▸ ASSIGNED TASK
From the entries below, list each line with "oriented".

▸ EXTRACTED RECORDS
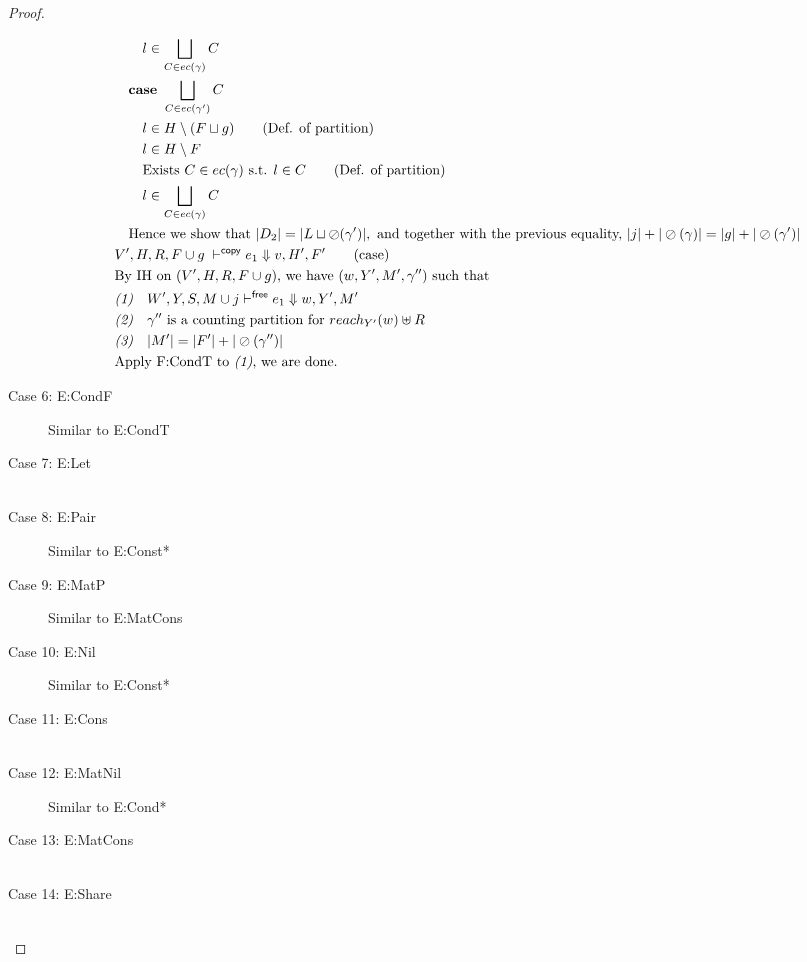 \documentclass[11pt]{article}
\newcommand{\oh}[1]{\oslash(#1)}
\theoremstyle{definition}
\begin{document}
\begin{proof}
\begin{description}
\begin{align*}
		&\quad\quad l \in \bigsqcup_{C \in ec(\gamma)} C\\
		&\quad\textbf{case } \bigsqcup_{C \in ec(\gamma')} C\\
		&\quad\quad l \in H \setminus (F \sqcup g) \tag{Def. of partition}\\
		&\quad\quad l \in H \setminus F \\
		&\quad\quad \text{Exists } C \in ec(\gamma) \text{ s.t. } l \in C \tag{Def. of partition}\\
		&\quad\quad l \in \bigsqcup_{C \in ec(\gamma)} C\\
		&\quad\text{Hence we show that } |D_2| = |L \sqcup \oh{\gamma'}|, \text{ and together with the previous 
		equality, } |j| + |\oh{\gamma}| = |g| + |\oh{\gamma'}|\\
  	&V',H,R,F \cup g\; \vdash^{\mathsf{copy}} e_1 \Downarrow v, H',F' \tag{case}\\
		&\text{By IH on $(V',H,R,F\cup g)$, we have } (w,Y',M',\gamma'') \text{ such that }\\
		&\emph{(1)}\quad  W',Y,S,M \cup j  \vdash^{\mathsf{free}} e_1 \Downarrow w,Y',M'\\
		&\emph{(2)}\quad \gamma'' \text{ is a counting partition for } reach_{Y'}(w) \uplus R\\
		&\emph{(3)}\quad |M'| = |F'| + |\oh{\gamma''}|\\
		&\text{Apply F:CondT to \emph{(1)}, we are done.}
  \end{align*}
  \item[Case 6: E:CondF] 
  Similar to E:CondT
  \item[Case 7: E:Let]
  \begin{align*}
  \end{align*}
	\item[Case 8: E:Pair]
  Similar to E:Const*
  \item[Case 9: E:MatP]
  Similar to E:MatCons
  \item[Case 10: E:Nil]
  Similar to E:Const*
  \item[Case 11: E:Cons]
  \begin{align*}
  \end{align*}
  \item[Case 12: E:MatNil]
  Similar to E:Cond*
  \item[Case 13: E:MatCons]
  \begin{align*}
  \end{align*}
  \item[Case 14: E:Share]
	\begin{align*}

\end{align*}
\end{description}
\end{proof}
\end{document}
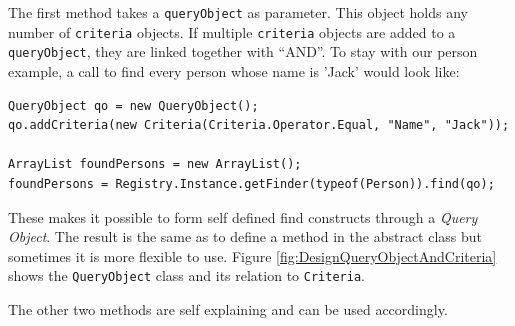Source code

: 			The first method takes a \verb~queryObject~ as parameter. This object holds any number
			of \verb~criteria~ objects. If multiple \verb~criteria~ objects are added to a \verb~queryObject~, they
			are linked together with ``AND''. To stay with our person example, a call to find
			every person whose name is 'Jack' would look like:
			
			\begin{Verbatim}
QueryObject qo = new QueryObject();
qo.addCriteria(new Criteria(Criteria.Operator.Equal, "Name", "Jack"));

ArrayList foundPersons = new ArrayList();
foundPersons = Registry.Instance.getFinder(typeof(Person)).find(qo);
			\end{Verbatim}
			
			These makes it possible to form self defined find constructs through a \textit{Query Object}.
			The result is the same as to define a method in the abstract class but sometimes it is  more
			flexible to use. Figure \ref{fig:DesignQueryObjectAndCriteria} shows the 
			\verb~QueryObject~ class and its relation to \verb~Criteria~.
			
			The other two methods are self explaining and can be used accordingly.
			

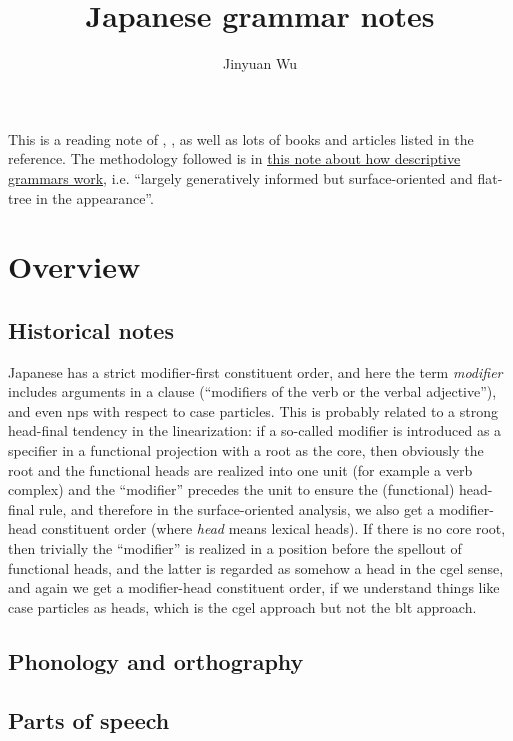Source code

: \documentclass[UTF8, a4paper, oneside, scheme=plain]{ctexart}
\title{Japanese grammar notes}
\author{Jinyuan Wu}
\newcommand*{\term}[1]{\emph{#1}}
\newcommand{\method}{\href{../methodology/glossing.pdf}{this note about how descriptive grammars work}}
\begin{document}
\maketitle

\automath

This is a reading note of \citet{akiyama2012japanese}, \citet{tsutsui1989dictionary},
as well as lots of books and articles listed in the reference.
The methodology followed is in \method,
i.e. ``largely generatively informed but surface-oriented and flat-tree in the appearance''.

\section{Overview}

\subsection{Historical notes}

Japanese has a strict modifier-first constituent order,
and here the term \term{modifier} includes 
arguments in a clause (``modifiers of the verb or the verbal adjective''),
and even \acs{np}s with respect to case particles.
This is probably related to a strong head-final tendency in the linearization:
if a so-called modifier is introduced as a specifier 
in a functional projection with a root as the core,
then obviously the root and the functional heads are realized into one unit (for example a verb complex) 
and the ``modifier'' precedes the unit to ensure the (functional) head-final rule,
and therefore in the surface-oriented analysis,
we also get a modifier-head constituent order (where \term{head} means lexical heads).
If there is no core root,
then trivially the ``modifier'' is realized in a position before the spellout of functional heads,
and the latter is regarded as somehow a head in the \acs{cgel} sense,
and again we get a modifier-head constituent order,
if we understand things like case particles as heads,
which is the \ac{cgel} approach but not the \acs{blt} approach.

\subsection{Phonology and orthography}

\subsection{Parts of speech}
\end{document}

▸ EXERCISE OUTPUT
i.e. ``largely generatively informed but surface-oriented and flat-tree in the appearance''.
and therefore in the surface-oriented analysis,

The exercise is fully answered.